● THE INPUT:
[Start of Attachment]

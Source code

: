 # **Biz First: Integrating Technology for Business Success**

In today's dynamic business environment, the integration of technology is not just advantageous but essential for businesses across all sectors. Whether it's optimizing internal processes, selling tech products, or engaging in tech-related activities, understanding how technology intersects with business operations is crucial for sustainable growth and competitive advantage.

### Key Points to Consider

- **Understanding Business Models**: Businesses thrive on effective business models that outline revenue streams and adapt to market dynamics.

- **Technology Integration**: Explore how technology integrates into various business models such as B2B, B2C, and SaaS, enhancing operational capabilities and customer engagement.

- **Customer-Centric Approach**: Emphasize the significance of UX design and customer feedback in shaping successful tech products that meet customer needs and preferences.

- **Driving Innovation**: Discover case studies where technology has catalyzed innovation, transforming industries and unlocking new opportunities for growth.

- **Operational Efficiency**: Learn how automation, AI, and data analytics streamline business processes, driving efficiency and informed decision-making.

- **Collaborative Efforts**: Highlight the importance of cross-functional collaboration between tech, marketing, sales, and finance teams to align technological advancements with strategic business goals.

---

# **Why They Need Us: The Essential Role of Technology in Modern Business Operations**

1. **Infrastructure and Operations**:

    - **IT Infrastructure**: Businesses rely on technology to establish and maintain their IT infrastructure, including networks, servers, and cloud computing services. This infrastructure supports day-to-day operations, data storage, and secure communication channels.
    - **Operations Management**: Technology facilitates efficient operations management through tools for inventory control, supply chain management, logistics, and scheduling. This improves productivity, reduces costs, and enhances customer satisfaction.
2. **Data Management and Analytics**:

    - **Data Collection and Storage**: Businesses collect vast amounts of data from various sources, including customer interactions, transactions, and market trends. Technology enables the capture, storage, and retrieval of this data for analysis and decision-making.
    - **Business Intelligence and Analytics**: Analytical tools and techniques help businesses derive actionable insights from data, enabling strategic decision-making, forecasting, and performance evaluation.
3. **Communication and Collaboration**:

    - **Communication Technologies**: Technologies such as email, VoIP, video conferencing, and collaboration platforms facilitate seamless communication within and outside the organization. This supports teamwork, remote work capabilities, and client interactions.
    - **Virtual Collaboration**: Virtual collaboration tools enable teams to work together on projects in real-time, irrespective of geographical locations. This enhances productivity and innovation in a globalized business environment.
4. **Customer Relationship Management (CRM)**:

[End of Attachment]

● PROBLEM TO SOLVE:
Nothing may be omitted; retype every record exactly.

● RESULT OF THIS EXERCISE:
Source code

: # **Biz First: Integrating Technology for Business Success**

In today's dynamic business environment, the integration of technology is not just advantageous but essential for businesses across all sectors. Whether it's optimizing internal processes, selling tech products, or engaging in tech-related activities, understanding how technology intersects with business operations is crucial for sustainable growth and competitive advantage.

### Key Points to Consider

- **Understanding Business Models**: Businesses thrive on effective business models that outline revenue streams and adapt to market dynamics.

- **Technology Integration**: Explore how technology integrates into various business models such as B2B, B2C, and SaaS, enhancing operational capabilities and customer engagement.

- **Customer-Centric Approach**: Emphasize the significance of UX design and customer feedback in shaping successful tech products that meet customer needs and preferences.

- **Driving Innovation**: Discover case studies where technology has catalyzed innovation, transforming industries and unlocking new opportunities for growth.

- **Operational Efficiency**: Learn how automation, AI, and data analytics streamline business processes, driving efficiency and informed decision-making.

- **Collaborative Efforts**: Highlight the importance of cross-functional collaboration between tech, marketing, sales, and finance teams to align technological advancements with strategic business goals.

---

# **Why They Need Us: The Essential Role of Technology in Modern Business Operations**

1. **Infrastructure and Operations**:

    - **IT Infrastructure**: Businesses rely on technology to establish and maintain their IT infrastructure, including networks, servers, and cloud computing services. This infrastructure supports day-to-day operations, data storage, and secure communication channels.
    - **Operations Management**: Technology facilitates efficient operations management through tools for inventory control, supply chain management, logistics, and scheduling. This improves productivity, reduces costs, and enhances customer satisfaction.
2. **Data Management and Analytics**:

    - **Data Collection and Storage**: Businesses collect vast amounts of data from various sources, including customer interactions, transactions, and market trends. Technology enables the capture, storage, and retrieval of this data for analysis and decision-making.
    - **Business Intelligence and Analytics**: Analytical tools and techniques help businesses derive actionable insights from data, enabling strategic decision-making, forecasting, and performance evaluation.
3. **Communication and Collaboration**:

    - **Communication Technologies**: Technologies such as email, VoIP, video conferencing, and collaboration platforms facilitate seamless communication within and outside the organization. This supports teamwork, remote work capabilities, and client interactions.
    - **Virtual Collaboration**: Virtual collaboration tools enable teams to work together on projects in real-time, irrespective of geographical locations. This enhances productivity and innovation in a globalized business environment.
4. **Customer Relationship Management (CRM)**:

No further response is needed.